- _Problem requirements_:
After locating the line with "- key logging" in the data that follows, return it and every later line exactly, up to and including the line with "ex: password length".

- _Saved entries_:

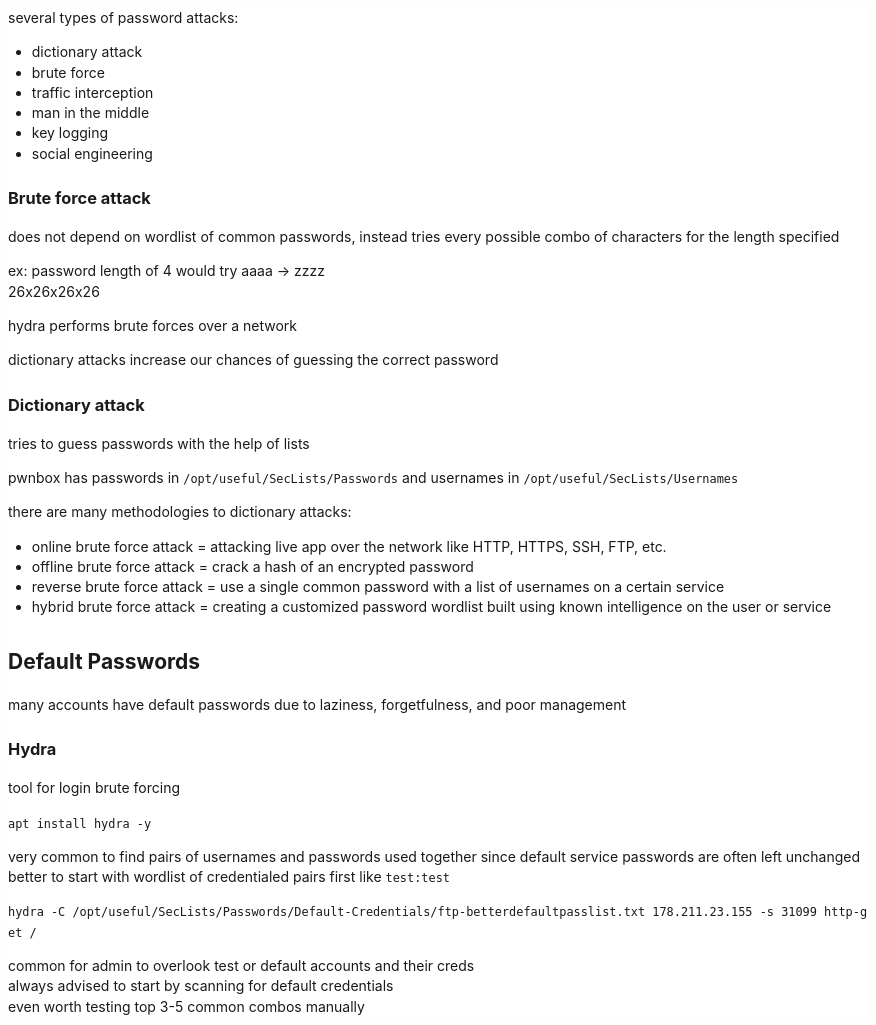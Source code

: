 several types of password attacks: 
- dictionary attack
- brute force
- traffic interception
- man in the middle 
- key logging 
- social engineering 

### Brute force attack

does not depend on wordlist of common passwords, instead tries every possible combo of characters for the length specified 

ex: password length of 4 would try aaaa -> zzzz  
26x26x26x26  

hydra performs brute forces over a network 

dictionary attacks increase our chances of guessing the correct password 

### Dictionary attack 

tries to guess passwords with the help of lists 

pwnbox has passwords in `/opt/useful/SecLists/Passwords` and usernames in `/opt/useful/SecLists/Usernames`

there are many methodologies to dictionary attacks: 
- online brute force attack = attacking live app over the network like HTTP, HTTPS, SSH, FTP, etc. 
- offline brute force attack = crack a hash of an encrypted password 
- reverse brute force attack = use a single common password with a list of usernames on a certain service 
- hybrid brute force attack = creating a customized password wordlist built using known intelligence on the user or service 

## Default Passwords 

many accounts have default passwords due to laziness, forgetfulness, and poor management 

### Hydra 

tool for login brute forcing 

`apt install hydra -y`

very common to find pairs of usernames and passwords used together since default service passwords are often left unchanged   
better to start with wordlist of credentialed pairs first like `test:test`

```shell-session
hydra -C /opt/useful/SecLists/Passwords/Default-Credentials/ftp-betterdefaultpasslist.txt 178.211.23.155 -s 31099 http-get /
```

common for admin to overlook test or default accounts and their creds  
always advised to start by scanning for default credentials  
even worth testing top 3-5 common combos manually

- _Expected answer_:
- key logging 
- social engineering 

### Brute force attack

does not depend on wordlist of common passwords, instead tries every possible combo of characters for the length specified 

ex: password length of 4 would try aaaa -> zzzz  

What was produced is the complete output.